Le Premier ministre britannique semble promettre des avions de chasse au président ukrainien et, à l’instant même, nous en faisons un héros aux côtés duquel nous ne serions que poules mouillées munichoises. Wolodymyr Zelensky repart de Paris sans Rafale plein les poches et honte à ces Scholz et Macron qui craignent, les accuse-t-on aussitôt, de susciter le courroux de Vladimir Poutine. Joe Biden s’apprête à se rendre en Pologne, la plaque-tournante des livraisons d’armes à l’Ukraine, et ce serait la preuve, dit-on, irréfutable, définitive, que ni Paris ni Berlin ne comptent plus aux yeux des Américains, que les Polonais constitueront bientôt la première armée d’Europe, loin devant nous, les Français, et qu’ils feront ainsi basculer à l’Est le centre de gravité de l’Union.

Depuis le Londres-Paris-Bruxelles du président ukrainien, c’est le refrain dominant. Nous serions nuls, morts, balayés par l’Histoire, ne cesse-t-on d’entendre mais avant de procéder à notre enterrement collectif, n’oublions pas que les armes françaises sont infiniment précieuses à l’Ukraine, que c’est la France qui a convaincu le reste de l’Union de lui accorder le statut de pays candidat et reprenons les faits.

Le Premier britannique avait à peine suscité les espoirs de l’Ukraine que Ben Wallace, son secrétaire à la Défense nuançait le propos. Comme la France, le Royaume-Uni n’exclue rien mais rien n’est décidé et encore moins fait. Si la France est lâche, elle n’est ainsi pas la seule et ni elle ni la Grande-Bretagne ne le sont en fait car le problème n’est pas de défier ou pas M. Poutine.

Des deux côtés de la Manche comme des deux côtés de l’Atlantique d’ailleurs, toutes les capitales occidentales ont simplement à se poser des questions, légitimes et nécessaires. Dotés d’avions de chasse ultra-modernes et difficiles à manier, comment les pilotes ukrainiens parviendraient-ils à éviter tout risque de passer la frontière russe et de mettre ainsi face-à-face des appareils de l’Alliance atlantique et de la Fédération de Russie ? Jusqu’à quel point, deuxième question, l’état-major et les dirigeants ukrainiens pourraient-ils s’astreindre à ne pas utiliser ces avions européens et américains pour pénétrer l’espace aérien de la Crimée alors que cette péninsule annexée par la Russie appartient indiscutablement à l’Ukraine ?

Comment organiser et où, troisième question, la maintenance que demandent ces appareils ? Et de quel nombre de ces avions de chasse, quatrième question, les pays de l’Union peuvent-ils se départir sans diviser leurs opinions publiques et sans compromettre, surtout, leur propre sécurité qui ne se joue pas seulement dans le ciel ukrainien mais dans le leur aussi ?

Aucun dirigeant responsable ne peut satisfaire les demandes ukrainiennes avant d’avoir les réponses à ces questions et l’élément nouveau n’est ainsi pas que Wolodymyr Zelensky n’ait pas quitté la France en Rafale.

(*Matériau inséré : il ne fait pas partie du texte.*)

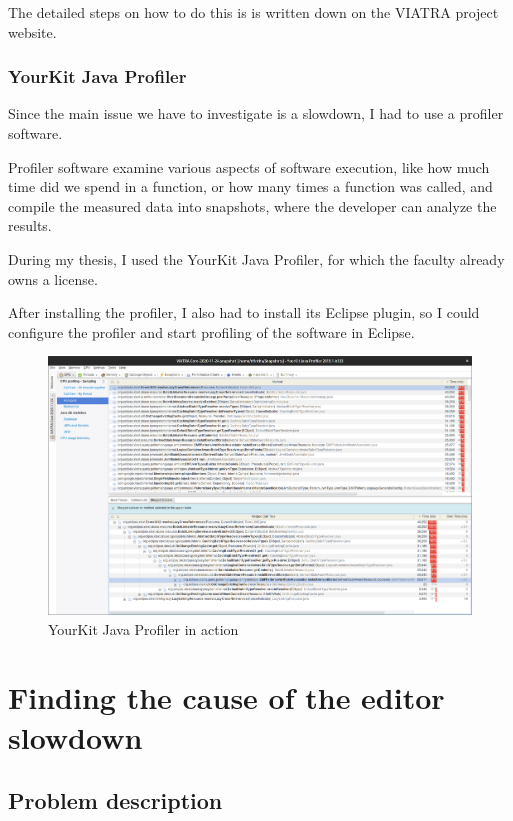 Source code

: \documentclass[11pt,a4paper,oneside]{report}
\begin{document}
The detailed steps on how to do this is is written down on the VIATRA project
website.

\subsection{YourKit Java Profiler}
Since the main issue we have to investigate is a slowdown, I had to use a
profiler software.

Profiler software examine various aspects of software execution, like how much
time did we spend in a function, or how many times a function was called, and
compile the measured data into snapshots, where the developer can analyze the
results.

During my thesis, I used the YourKit Java Profiler, for which the faculty
already owns a license.

After installing the profiler, I also had to install its Eclipse plugin, so I
could configure the profiler and start profiling of the software in Eclipse.

\begin{figure}[ht]
\centering
\includegraphics[width=150mm, keepaspectratio]{figures/yourkit-profiler.png}
\caption{YourKit Java Profiler in action}
\label{fig:yourkit-profiler}
\end{figure}

\chapter{Finding the cause of the editor slowdown}
\section{Problem description}
\end{document}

Les trois faits majeurs de la semaine dernière sont que ces livraisons ne soient désormais plus exclues par l’Europe alors qu’elles le sont toujours par les Etats-Unis, que le président français ait déclaré que la Russie ne pouvait ni ne devait l’emporter et que le chancelier allemand se soit déplacé jusqu’à Paris pour s’associer à cette position français ainsi devenue franco-allemande.

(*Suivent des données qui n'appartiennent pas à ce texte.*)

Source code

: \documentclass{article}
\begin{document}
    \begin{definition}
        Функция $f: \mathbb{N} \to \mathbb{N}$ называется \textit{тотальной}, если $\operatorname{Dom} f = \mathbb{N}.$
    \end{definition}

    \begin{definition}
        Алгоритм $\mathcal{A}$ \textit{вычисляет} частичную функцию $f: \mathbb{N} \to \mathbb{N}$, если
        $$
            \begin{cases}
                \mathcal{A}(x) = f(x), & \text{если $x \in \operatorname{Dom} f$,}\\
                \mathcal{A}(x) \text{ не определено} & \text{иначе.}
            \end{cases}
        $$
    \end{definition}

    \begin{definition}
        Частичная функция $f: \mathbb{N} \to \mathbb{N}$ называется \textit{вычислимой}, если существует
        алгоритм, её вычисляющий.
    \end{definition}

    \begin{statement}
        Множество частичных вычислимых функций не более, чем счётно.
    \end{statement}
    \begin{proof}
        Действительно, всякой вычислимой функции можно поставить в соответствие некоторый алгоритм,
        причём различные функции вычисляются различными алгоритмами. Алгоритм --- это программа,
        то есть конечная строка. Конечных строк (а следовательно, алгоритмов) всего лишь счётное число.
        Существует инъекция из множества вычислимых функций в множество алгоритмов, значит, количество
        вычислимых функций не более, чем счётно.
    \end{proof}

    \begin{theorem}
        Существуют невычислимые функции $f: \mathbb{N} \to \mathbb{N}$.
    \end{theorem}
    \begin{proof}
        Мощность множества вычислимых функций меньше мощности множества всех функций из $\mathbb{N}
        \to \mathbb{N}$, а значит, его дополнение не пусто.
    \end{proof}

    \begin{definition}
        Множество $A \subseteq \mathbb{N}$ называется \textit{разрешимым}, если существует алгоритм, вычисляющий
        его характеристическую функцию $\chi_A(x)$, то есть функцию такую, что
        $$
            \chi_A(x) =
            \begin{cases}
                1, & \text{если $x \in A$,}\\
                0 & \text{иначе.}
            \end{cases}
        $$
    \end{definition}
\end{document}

C’est un tournant. Un an après que Vladimir Poutine a perpétré son agression, il a face à lui non seulement un front euratlantique mais une Union européenne unanime, Hongrie mise à part, dans sa détermination à soutenir et armer l’Ukraine. A l’épreuve du feu, l’Union s’affirme en union politique et, loin de se déporter où que ce soit, elle est en train de forger une nouvelle unité autour d’un trio essentiel – Paris, Varsovie, Berlin – qui se cherche depuis longtemps et se soude aujourd’hui dans l’augmentation des dépenses militaires polonaises et allemandes.